What the task asks: Read the data below line by line and copy each one with "than" in it.

BEGIN Dataset records

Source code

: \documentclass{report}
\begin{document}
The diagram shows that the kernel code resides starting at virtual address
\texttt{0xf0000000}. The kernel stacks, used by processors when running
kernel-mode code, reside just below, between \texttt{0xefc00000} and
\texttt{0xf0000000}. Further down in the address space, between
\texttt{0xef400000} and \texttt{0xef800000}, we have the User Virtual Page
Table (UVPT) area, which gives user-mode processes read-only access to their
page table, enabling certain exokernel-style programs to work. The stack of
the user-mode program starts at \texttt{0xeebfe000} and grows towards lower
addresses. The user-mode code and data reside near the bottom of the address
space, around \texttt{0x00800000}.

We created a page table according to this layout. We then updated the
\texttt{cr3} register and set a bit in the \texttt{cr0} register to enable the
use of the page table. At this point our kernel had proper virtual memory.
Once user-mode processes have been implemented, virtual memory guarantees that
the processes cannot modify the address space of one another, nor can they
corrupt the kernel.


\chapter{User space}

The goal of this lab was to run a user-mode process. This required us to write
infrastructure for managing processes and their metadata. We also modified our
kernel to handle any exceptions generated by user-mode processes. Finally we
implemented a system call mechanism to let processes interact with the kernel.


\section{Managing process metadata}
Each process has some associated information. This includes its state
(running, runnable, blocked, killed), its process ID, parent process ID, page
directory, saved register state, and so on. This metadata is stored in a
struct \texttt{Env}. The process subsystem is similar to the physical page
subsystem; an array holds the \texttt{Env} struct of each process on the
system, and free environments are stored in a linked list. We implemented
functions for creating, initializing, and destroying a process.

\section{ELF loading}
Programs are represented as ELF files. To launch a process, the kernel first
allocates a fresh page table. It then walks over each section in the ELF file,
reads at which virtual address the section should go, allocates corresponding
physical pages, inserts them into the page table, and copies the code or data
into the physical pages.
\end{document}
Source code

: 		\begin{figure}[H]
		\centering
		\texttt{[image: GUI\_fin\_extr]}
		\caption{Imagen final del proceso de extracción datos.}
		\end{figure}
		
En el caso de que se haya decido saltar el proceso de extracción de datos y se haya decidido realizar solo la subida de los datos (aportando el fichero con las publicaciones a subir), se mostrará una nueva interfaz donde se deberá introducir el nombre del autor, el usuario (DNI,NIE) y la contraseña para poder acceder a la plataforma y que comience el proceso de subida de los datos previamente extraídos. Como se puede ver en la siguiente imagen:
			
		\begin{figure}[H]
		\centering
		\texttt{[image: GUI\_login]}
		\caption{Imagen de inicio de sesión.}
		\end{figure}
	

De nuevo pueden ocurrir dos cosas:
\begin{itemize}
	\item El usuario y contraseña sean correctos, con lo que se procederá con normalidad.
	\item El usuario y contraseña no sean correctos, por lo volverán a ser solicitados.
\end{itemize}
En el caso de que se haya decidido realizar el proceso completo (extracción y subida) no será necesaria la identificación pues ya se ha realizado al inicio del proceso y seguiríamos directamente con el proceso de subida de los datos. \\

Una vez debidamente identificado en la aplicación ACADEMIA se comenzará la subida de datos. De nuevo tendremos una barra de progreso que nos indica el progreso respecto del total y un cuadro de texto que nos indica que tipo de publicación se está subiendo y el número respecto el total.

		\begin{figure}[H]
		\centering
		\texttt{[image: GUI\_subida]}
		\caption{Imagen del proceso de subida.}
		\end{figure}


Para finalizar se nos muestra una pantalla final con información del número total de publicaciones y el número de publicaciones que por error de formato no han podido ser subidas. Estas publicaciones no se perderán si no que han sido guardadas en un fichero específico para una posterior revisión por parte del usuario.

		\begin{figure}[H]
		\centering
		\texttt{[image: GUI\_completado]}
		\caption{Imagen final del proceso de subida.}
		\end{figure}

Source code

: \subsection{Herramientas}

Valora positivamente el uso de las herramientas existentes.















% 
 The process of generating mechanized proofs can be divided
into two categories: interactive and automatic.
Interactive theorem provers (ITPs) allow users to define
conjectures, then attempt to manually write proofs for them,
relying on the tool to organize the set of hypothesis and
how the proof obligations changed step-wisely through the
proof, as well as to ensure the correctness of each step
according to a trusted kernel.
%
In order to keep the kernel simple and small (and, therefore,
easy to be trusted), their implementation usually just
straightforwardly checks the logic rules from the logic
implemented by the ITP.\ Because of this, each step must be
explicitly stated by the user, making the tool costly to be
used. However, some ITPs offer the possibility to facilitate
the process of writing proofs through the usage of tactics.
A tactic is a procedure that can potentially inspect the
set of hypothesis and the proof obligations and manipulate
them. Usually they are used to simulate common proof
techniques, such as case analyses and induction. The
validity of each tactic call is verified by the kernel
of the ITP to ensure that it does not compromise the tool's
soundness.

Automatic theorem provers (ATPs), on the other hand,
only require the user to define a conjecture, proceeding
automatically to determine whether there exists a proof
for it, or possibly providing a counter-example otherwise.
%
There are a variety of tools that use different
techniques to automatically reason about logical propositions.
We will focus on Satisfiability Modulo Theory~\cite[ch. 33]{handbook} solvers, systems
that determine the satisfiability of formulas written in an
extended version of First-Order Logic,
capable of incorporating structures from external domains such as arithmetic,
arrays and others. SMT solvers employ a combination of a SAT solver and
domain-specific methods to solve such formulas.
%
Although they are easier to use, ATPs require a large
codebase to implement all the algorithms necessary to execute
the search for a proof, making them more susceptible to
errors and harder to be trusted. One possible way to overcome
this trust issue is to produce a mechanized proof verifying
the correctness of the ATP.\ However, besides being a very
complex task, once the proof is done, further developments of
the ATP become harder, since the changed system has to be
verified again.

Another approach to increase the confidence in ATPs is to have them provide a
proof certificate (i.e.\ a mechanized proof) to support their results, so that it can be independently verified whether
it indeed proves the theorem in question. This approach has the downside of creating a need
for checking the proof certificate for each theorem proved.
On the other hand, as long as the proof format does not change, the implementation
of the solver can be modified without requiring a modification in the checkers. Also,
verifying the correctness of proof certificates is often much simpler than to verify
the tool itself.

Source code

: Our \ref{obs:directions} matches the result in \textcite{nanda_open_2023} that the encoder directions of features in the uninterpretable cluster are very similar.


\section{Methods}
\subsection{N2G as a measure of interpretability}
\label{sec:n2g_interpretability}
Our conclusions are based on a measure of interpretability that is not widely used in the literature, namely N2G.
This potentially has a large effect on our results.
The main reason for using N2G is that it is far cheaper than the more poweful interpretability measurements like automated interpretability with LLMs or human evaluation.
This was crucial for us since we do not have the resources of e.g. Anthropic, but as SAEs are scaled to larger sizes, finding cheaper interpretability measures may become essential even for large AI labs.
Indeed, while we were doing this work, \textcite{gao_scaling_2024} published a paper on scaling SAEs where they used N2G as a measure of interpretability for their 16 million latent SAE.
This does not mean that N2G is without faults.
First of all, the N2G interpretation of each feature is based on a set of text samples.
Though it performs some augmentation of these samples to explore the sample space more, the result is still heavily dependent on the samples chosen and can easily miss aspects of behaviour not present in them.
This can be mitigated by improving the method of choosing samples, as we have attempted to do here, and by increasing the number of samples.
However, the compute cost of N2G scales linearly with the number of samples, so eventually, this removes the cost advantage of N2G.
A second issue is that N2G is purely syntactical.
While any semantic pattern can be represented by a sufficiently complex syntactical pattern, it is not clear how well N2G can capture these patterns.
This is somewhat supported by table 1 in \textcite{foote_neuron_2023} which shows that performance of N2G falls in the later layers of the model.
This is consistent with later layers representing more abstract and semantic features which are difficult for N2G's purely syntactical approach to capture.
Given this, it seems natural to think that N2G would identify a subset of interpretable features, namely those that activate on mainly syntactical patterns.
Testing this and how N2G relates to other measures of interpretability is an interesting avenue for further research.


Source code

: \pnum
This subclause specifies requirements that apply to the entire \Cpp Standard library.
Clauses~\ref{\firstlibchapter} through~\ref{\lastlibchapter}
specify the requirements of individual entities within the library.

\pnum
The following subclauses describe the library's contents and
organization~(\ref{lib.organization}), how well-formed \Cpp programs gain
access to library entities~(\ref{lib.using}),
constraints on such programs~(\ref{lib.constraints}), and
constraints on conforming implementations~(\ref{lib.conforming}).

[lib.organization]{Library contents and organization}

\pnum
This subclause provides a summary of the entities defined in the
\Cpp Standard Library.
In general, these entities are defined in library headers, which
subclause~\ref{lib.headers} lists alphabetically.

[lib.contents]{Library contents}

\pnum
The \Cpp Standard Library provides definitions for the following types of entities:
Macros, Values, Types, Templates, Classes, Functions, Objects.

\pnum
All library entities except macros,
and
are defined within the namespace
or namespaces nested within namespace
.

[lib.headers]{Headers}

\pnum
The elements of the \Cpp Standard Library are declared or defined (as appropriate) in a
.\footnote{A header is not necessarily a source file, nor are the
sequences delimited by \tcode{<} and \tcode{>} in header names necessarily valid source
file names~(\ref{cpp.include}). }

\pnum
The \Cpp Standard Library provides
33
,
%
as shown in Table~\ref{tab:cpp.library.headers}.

END Dataset records

Result below:
verifying the correctness of proof certificates is often much simpler than to verify
The main reason for using N2G is that it is far cheaper than the more poweful interpretability measurements like automated interpretability with LLMs or human evaluation.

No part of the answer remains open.